__WHAT YOU HAVE TO DO__: Determine how many lines in the entries contain the word "import", and give that number with no other text.

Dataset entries
==*==

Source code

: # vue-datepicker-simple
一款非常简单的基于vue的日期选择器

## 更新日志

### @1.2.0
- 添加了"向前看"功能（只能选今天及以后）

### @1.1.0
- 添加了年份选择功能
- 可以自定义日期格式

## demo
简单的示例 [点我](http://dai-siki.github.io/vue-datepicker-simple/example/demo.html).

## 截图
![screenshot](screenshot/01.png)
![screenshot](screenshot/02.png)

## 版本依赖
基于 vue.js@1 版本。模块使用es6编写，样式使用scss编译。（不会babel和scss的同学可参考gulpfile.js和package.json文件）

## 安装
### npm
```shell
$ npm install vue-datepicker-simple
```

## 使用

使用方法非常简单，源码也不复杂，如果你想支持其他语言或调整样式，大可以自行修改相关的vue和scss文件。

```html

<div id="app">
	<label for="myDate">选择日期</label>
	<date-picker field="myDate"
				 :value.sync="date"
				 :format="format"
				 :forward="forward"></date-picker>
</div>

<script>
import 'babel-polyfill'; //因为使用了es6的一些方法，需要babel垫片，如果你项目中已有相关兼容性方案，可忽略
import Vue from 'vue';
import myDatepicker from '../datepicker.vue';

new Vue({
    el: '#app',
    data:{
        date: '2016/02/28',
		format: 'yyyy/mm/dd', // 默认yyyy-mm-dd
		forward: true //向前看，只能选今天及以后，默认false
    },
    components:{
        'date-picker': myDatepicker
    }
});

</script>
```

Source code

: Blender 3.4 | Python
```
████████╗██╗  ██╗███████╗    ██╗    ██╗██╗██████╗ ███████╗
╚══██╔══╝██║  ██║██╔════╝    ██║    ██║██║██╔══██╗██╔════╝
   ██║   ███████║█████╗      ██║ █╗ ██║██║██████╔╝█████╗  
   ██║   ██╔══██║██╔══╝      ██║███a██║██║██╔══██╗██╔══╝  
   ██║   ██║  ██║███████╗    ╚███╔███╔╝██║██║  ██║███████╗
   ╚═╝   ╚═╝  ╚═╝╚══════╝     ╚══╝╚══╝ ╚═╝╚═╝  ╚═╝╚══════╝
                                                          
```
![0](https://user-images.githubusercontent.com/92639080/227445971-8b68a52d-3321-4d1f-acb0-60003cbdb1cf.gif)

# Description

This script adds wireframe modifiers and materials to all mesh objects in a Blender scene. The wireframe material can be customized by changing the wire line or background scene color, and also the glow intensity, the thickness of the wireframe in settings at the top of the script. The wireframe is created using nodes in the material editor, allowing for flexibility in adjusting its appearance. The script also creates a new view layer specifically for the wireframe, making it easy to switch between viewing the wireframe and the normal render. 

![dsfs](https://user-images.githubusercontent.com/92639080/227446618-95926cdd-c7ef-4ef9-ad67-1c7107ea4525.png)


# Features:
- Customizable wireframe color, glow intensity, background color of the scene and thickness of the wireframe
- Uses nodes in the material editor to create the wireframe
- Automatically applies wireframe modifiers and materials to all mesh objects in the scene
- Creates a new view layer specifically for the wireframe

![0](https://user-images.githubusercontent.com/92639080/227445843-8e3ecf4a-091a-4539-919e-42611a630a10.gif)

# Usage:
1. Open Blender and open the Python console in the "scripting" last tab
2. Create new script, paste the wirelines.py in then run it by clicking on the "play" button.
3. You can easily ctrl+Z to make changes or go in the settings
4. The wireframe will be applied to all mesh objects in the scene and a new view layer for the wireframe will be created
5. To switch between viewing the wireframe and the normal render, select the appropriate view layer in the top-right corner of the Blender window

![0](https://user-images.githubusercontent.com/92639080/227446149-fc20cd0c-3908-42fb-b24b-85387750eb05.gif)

==*==

__RESULT OF THE EXERCISE__: 3